Мы сидим рядышком, курим, рука моя обвивает Биби, одна ее нога лежит у меня на коленях. Скоро мы начинаем целоваться, короткими, глубокими поцелуями. Влажные пряди ее волос паутиной липнут к моим щекам и остаются на них, когда она отстраняется, чтобы затянуться.
— Тебе нравится работа модели? — спрашиваю я.
— О ней не думаешь как о настоящей работе, — отвечает Биби. — На работу это вообще не похоже. Да я никогда толком и не работала. Просто ездила по разным странам, местными жителями не интересовалась, — так, транжирила свободное время. Это все равно что числиться солдатом, а службы не нести. Только постельное белье тебе выдают получше.
Она озирается по сторонам, словно желая осмотреть сказанное, прежде чем задуматься над ним, как будто слова ее стоят перед нею на невидимой равнине, выстроившись в ряды, как она их расставила.
— Все-таки лучше, чем быть обычным туристом. Потому что никто не заставляет тебя таскаться по замкам да музеям или пялиться на какую-нибудь колонну. Я просто останавливаюсь в разных городах, в любом, где печатают «Вог».
Побывав чуть ли не в коме, Биби все еще слаба. Впрочем, очередная затяжка придает ей сил. Она продолжает:
— Пожалуй, европейские города мне нравятся, в каждом есть центр, а не деловой квартал, все-таки разница. В Америке деловой квартал — это всего-навсего место, из которого люди уходят, потому что живут они где-то еще, на новых, усаженных деревьями аллеях. Ты в Штатах бывал?
— Нет.
— А куда бы поехал, если бы мог?
— В Майами?
— На Южный пляж, наверное, там неплохо, но он весь размером в четыре квартала. Любой испанский город живее, красивее, да и еда в нем получше. А еще куда?
Понятия не имею. Интересно, назови я Сан-Франциско или Нью-Йорк, сумела бы Биби придумать лучший европейский вариант? И с чем, кроме Лондона, смогла бы она сравнить Нью-Йорк? А я знаю, они очень разные. Однако при этом я думаю об Антверпене, Эдинбурге, Бильбао и гадаю, удалось ли бы мне по-настоящему, так же, как их, полюбить Хьюстон, или Шарлотт, или Де-Моин? Но что меня действительно интересует в Америке, это то, о чем Биби упомянула лишь мельком: пригороды, в которых люди живут потому, что в городе жить не хотят.
Я говорю:
— Там, где я родился, стояли большие новые дома с просторными лужайками перед ними, тянувшимися до усаженной деревьями улицы, по которой мы разъезжали на велосипедах. А на задворках у них были большие сады с решетками, по которым мы лазали, и с плавательными бассейнами — не у всех, но у многих.

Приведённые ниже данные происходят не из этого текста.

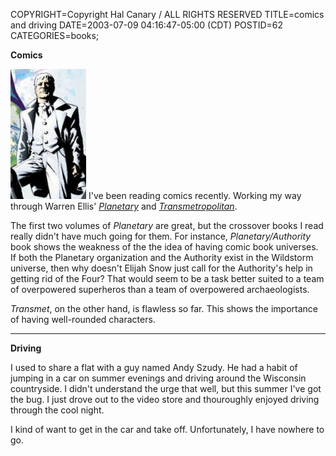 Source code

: COPYRIGHT=Copyright Hal Canary / ALL RIGHTS RESERVED
TITLE=comics and driving
DATE=2003-07-09 04:16:47-05:00 (CDT)
POSTID=62
CATEGORIES=books;

**Comics**

[![Elijah Snow](/images/planetary.jpg)](http://www.warrenellis.com/) I've been reading comics recently. Working my way through Warren Ellis' [_Planetary_](http://www.amazon.com/exec/obidos/ASIN/1563896486/theworldofhalcan) and [_Transmetropolitan_](http://www.amazon.com/exec/obidos/ASIN/1563894459/theworldofhalcan).

The first two volumes of _Planetary_ are great, but the crossover books I read really didn't have much going for them. For instance, _Planetary/Authority_ book shows the weakness of the the idea of having comic book universes. If both the Planetary organization and the Authority exist in the Wildstorm universe, then why doesn't Elijah Snow just call for the Authority's help in getting rid of the Four? That would seem to be a task better suited to a team of overpowered superheros than a team of overpowered archaeologists.

_Transmet_, on the other hand, is flawless so far. This shows the importance of having well-rounded characters.

* * *

**Driving**

I used to share a flat with a guy named Andy Szudy. He had a habit of jumping in a car on summer evenings and driving around the Wisconsin countryside. I didn't understand the urge that well, but this summer I've got the bug. I just drove out to the video store and thouroughly enjoyed driving through the cool night.

I kind of want to get in the car and take off. Unfortunately, I have nowhere to go.
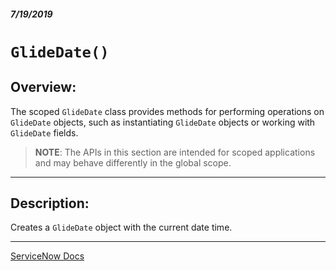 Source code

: ##### 7/19/2019
# `GlideDate()`
## Overview:
The scoped `GlideDate` class provides methods for performing operations on `GlideDate` objects, such as instantiating `GlideDate` objects or working with `GlideDate` fields.

  > **NOTE**: The APIs in this section are intended for scoped applications and may behave differently in the global scope.

---

## Description:
Creates a `GlideDate` object with the current date time.

---

[ServiceNow Docs](https://developer.servicenow.com/app.do#!/api_doc?v=madrid&id=r_ScopedGlideDateGlideDate) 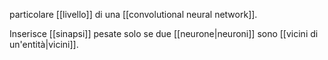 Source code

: particolare [[livello]] di una [[convolutional neural network]].

Inserisce [[sinapsi]] pesate solo se due [[neurone|neuroni]] sono [[vicini di un'entità|vicini]]. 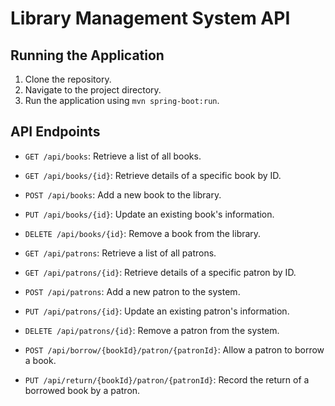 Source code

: # Library Management System API

## Running the Application

1. Clone the repository.
2. Navigate to the project directory.
3. Run the application using `mvn spring-boot:run`.

## API Endpoints

- `GET /api/books`: Retrieve a list of all books.
- `GET /api/books/{id}`: Retrieve details of a specific book by ID.
- `POST /api/books`: Add a new book to the library.
- `PUT /api/books/{id}`: Update an existing book's information.
- `DELETE /api/books/{id}`: Remove a book from the library.

- `GET /api/patrons`: Retrieve a list of all patrons.
- `GET /api/patrons/{id}`: Retrieve details of a specific patron by ID.
- `POST /api/patrons`: Add a new patron to the system.
- `PUT /api/patrons/{id}`: Update an existing patron's information.
- `DELETE /api/patrons/{id}`: Remove a patron from the system.

- `POST /api/borrow/{bookId}/patron/{patronId}`: Allow a patron to borrow a book.
- `PUT /api/return/{bookId}/patron/{patronId}`: Record the return of a borrowed book by a patron.
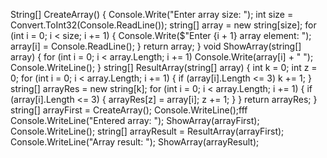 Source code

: String[] CreateArray()
{
    Console.Write("Enter array size: ");
    int size = Convert.ToInt32(Console.ReadLine());
    string[] array = new string[size];
    for (int i = 0; i < size; i += 1)
    {
        Console.Write($"Enter {i + 1} array element: ");
        array[i] = Console.ReadLine();
    }
    return array;
}
void ShowArray(string[] array)
{
    for (int i = 0; i < array.Length; i += 1)
        Console.Write(array[i] + " ");
    Console.WriteLine();
}
string[] ResultArray(string[] array)
{
    int k = 0;
    int z = 0;
    for (int i = 0; i < array.Length; i += 1)
    {
        if (array[i].Length <= 3) k += 1;
    }
    string[] arrayRes = new string[k];
    for (int i = 0; i < array.Length; i += 1)
     {
        if (array[i].Length <= 3)
        {
            arrayRes[z] = array[i];
            z += 1;
        }
    }
    return arrayRes;
}
string[] arrayFirst = CreateArray();
Console.WriteLine();fff
Console.WriteLine("Entered array: ");
ShowArray(arrayFirst);
Console.WriteLine();
string[] arrayResult = ResultArray(arrayFirst);
Console.WriteLine("Array result: ");
ShowArray(arrayResult);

— Ты родился в американской комедии?
— Или в «Девственницах-самоубийцах», или в страшилке для подростков. Наверное, моя память набита кусками видеофильмов и телепрограмм, впрочем, когда мы оттуда уехали, мне было шесть лет. Луиза помнит тот город лучше, чем я.
— Так это была все-таки Англия, да? Ты уверен насчет плавательных бассейнов?
— Тут все точно. Бассейны накрывали пластиковыми шатрами, так что плавать в них можно было круглый год. И на одну, может быть, неделю летом шатры убирали, и мы носились из бассейна в бассейн, перелезая через садовые ограды.